THE PROBLEM
From the listing below, extract every line containing "manuscript".

SUPPLIED MATERIAL

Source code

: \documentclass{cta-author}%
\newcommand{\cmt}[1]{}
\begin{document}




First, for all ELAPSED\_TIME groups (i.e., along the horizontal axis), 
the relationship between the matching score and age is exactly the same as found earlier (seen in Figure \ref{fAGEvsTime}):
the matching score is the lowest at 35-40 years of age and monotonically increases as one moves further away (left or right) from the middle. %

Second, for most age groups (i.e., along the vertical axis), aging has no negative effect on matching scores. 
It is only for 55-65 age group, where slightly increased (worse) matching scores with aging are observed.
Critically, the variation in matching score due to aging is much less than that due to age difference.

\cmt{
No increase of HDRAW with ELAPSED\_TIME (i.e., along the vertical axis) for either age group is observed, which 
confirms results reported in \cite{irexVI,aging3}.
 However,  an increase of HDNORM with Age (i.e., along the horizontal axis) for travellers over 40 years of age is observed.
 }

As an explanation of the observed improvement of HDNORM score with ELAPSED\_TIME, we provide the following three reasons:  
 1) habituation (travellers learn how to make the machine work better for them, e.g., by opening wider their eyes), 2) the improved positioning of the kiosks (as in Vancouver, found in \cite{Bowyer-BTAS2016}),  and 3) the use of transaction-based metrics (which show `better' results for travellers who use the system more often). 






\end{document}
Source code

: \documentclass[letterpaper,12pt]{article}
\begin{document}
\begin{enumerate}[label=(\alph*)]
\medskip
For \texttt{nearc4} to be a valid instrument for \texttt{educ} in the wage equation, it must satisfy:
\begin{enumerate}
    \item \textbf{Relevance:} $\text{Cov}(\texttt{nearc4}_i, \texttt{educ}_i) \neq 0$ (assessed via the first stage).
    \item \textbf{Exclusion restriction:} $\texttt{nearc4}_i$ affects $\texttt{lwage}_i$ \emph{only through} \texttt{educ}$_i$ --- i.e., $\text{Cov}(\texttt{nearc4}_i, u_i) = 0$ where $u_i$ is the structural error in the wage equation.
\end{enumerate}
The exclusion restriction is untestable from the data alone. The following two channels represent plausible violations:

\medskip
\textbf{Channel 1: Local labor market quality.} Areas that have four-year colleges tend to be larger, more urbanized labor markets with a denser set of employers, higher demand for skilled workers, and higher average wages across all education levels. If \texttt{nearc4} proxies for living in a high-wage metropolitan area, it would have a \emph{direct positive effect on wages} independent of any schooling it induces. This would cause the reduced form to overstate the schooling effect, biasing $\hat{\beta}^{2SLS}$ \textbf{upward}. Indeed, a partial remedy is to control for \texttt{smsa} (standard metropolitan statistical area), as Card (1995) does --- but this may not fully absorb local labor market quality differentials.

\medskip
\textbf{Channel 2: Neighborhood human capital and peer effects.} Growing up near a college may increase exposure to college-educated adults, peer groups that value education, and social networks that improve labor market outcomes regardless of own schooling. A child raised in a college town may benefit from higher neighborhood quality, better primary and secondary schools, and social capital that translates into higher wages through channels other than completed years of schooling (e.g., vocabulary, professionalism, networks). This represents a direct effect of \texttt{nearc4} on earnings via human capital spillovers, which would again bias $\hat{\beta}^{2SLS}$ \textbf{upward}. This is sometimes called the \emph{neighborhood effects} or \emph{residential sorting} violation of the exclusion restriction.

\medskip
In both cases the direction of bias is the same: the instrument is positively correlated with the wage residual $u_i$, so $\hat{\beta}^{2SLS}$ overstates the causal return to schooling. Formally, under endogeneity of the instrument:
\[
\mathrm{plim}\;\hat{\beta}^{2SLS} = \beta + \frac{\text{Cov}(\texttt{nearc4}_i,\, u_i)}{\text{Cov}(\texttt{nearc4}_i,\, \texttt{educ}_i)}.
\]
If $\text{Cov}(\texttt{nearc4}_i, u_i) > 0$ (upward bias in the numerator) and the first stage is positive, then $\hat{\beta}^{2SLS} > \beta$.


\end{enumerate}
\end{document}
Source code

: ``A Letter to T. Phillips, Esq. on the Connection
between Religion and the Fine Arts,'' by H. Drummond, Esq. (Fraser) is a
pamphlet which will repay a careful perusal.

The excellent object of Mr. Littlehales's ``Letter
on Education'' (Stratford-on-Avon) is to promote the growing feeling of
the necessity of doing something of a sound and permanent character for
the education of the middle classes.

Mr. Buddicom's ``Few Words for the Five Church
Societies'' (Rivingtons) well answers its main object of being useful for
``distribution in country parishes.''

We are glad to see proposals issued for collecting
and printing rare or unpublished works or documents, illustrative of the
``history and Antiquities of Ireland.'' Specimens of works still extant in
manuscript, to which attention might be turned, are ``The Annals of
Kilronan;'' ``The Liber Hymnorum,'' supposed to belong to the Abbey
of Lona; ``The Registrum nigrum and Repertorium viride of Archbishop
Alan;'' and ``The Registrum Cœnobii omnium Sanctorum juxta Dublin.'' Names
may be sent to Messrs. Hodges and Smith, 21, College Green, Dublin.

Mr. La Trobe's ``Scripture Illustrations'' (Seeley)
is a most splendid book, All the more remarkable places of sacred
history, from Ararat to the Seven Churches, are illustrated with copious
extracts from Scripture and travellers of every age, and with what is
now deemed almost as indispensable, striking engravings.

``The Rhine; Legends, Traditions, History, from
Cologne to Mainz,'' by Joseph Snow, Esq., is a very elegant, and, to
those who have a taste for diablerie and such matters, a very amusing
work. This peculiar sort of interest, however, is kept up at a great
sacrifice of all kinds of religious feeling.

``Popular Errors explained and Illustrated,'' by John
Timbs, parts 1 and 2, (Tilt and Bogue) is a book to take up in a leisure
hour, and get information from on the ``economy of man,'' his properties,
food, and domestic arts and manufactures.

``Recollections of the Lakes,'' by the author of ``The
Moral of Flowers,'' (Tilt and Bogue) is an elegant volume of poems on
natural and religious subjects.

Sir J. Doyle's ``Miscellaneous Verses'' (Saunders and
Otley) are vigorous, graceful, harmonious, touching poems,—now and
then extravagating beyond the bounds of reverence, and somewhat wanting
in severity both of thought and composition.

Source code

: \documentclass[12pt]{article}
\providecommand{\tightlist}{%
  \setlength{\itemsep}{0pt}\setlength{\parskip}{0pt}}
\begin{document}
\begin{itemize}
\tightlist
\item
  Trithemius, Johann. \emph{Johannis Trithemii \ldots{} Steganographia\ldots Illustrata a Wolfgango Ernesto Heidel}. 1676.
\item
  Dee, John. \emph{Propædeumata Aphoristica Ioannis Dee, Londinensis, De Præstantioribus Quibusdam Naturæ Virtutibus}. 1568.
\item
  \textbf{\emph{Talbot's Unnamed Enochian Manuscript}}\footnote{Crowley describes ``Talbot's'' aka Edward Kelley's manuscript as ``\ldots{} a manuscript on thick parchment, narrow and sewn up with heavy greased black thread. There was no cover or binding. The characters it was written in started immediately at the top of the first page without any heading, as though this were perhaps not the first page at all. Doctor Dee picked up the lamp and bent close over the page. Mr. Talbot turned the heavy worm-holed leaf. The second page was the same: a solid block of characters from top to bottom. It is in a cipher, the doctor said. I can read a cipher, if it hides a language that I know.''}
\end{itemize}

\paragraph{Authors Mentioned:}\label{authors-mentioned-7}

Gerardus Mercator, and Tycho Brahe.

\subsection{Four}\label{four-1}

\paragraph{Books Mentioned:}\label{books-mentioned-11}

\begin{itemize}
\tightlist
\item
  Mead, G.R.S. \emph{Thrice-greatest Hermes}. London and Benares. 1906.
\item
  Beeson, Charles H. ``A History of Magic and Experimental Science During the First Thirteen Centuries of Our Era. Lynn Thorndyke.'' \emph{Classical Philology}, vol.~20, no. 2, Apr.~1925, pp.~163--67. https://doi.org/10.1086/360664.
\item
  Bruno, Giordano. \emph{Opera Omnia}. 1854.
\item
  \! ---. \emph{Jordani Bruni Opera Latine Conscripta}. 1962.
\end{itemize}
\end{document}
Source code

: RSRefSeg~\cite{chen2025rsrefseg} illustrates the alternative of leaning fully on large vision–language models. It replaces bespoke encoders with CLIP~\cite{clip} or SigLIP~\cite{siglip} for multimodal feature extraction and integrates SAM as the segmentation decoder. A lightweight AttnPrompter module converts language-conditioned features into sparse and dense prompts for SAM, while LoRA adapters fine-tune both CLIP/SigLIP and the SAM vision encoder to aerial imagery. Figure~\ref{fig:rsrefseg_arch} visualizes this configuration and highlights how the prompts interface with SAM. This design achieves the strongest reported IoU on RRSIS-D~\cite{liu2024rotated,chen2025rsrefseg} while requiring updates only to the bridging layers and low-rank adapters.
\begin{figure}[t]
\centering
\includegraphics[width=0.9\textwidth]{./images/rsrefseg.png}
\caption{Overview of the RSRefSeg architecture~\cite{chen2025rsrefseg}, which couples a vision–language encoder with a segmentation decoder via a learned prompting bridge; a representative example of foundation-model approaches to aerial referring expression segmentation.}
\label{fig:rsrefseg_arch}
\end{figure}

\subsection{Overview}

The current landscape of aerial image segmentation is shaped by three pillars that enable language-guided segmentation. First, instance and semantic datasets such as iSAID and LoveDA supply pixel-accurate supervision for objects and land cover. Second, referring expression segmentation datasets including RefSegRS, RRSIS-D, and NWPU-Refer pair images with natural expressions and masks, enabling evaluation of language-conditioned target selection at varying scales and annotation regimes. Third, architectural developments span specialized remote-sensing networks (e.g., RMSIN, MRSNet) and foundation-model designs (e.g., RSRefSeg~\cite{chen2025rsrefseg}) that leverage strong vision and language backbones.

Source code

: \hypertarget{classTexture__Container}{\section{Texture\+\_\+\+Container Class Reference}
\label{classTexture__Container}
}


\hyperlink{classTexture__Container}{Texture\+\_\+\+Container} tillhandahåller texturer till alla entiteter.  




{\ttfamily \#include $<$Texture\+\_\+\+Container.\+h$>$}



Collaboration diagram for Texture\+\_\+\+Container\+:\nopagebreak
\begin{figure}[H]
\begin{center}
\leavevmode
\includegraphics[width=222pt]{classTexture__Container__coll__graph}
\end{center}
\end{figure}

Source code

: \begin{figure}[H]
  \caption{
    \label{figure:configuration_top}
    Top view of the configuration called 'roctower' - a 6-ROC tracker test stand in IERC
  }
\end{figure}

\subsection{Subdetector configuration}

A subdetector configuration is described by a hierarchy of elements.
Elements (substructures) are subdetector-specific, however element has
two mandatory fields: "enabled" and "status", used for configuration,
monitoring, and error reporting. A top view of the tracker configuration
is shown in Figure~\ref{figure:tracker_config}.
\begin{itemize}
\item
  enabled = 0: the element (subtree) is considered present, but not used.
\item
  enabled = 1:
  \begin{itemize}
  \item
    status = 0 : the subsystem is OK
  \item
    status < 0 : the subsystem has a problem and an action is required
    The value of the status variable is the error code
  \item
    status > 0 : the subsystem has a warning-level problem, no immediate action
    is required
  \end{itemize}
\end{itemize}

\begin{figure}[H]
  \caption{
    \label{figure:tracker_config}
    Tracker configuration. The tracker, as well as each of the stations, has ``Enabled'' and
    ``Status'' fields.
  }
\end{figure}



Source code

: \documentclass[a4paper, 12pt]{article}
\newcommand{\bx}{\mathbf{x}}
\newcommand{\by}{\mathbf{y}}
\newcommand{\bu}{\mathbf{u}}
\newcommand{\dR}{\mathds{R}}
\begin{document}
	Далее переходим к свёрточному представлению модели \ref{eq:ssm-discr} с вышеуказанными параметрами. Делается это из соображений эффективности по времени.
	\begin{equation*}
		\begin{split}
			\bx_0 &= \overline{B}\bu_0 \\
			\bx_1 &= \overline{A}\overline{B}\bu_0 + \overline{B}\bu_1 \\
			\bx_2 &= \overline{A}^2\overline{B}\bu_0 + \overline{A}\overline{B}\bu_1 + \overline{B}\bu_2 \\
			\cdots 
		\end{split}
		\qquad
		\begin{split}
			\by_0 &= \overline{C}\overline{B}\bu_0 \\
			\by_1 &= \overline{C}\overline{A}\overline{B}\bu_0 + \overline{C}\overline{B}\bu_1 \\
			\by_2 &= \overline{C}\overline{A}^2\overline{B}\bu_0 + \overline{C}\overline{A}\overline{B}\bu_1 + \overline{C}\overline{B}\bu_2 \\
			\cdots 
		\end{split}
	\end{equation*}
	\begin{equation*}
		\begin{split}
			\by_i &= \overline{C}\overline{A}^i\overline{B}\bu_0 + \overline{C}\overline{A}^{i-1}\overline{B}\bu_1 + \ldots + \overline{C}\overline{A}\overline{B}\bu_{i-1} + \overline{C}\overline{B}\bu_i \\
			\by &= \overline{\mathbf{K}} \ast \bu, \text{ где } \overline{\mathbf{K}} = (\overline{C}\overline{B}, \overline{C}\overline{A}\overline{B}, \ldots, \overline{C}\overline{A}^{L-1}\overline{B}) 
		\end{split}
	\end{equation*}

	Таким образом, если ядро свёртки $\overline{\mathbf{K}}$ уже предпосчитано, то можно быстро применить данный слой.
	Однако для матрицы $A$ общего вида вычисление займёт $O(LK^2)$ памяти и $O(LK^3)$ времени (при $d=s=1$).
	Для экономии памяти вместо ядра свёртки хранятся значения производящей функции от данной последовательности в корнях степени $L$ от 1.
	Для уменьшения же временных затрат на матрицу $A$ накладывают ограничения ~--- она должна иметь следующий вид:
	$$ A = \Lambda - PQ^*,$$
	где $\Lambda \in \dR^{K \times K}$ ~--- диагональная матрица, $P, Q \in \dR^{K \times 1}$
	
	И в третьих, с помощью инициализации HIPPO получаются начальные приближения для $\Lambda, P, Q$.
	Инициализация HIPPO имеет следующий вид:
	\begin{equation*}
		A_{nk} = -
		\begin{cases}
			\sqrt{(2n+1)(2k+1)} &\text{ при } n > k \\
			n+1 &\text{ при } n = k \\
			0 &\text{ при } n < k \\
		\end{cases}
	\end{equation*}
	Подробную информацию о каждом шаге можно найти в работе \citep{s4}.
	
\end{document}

OUTPUT
manuscript, to which attention might be turned, are ``The Annals of
  \textbf{\emph{Talbot's Unnamed Enochian Manuscript}}\footnote{Crowley describes ``Talbot's'' aka Edward Kelley's manuscript as ``\ldots{} a manuscript on thick parchment, narrow and sewn up with heavy greased black thread. There was no cover or binding. The characters it was written in started immediately at the top of the first page without any heading, as though this were perhaps not the first page at all. Doctor Dee picked up the lamp and bent close over the page. Mr. Talbot turned the heavy worm-holed leaf. The second page was the same: a solid block of characters from top to bottom. It is in a cipher, the doctor said. I can read a cipher, if it hides a language that I know.''}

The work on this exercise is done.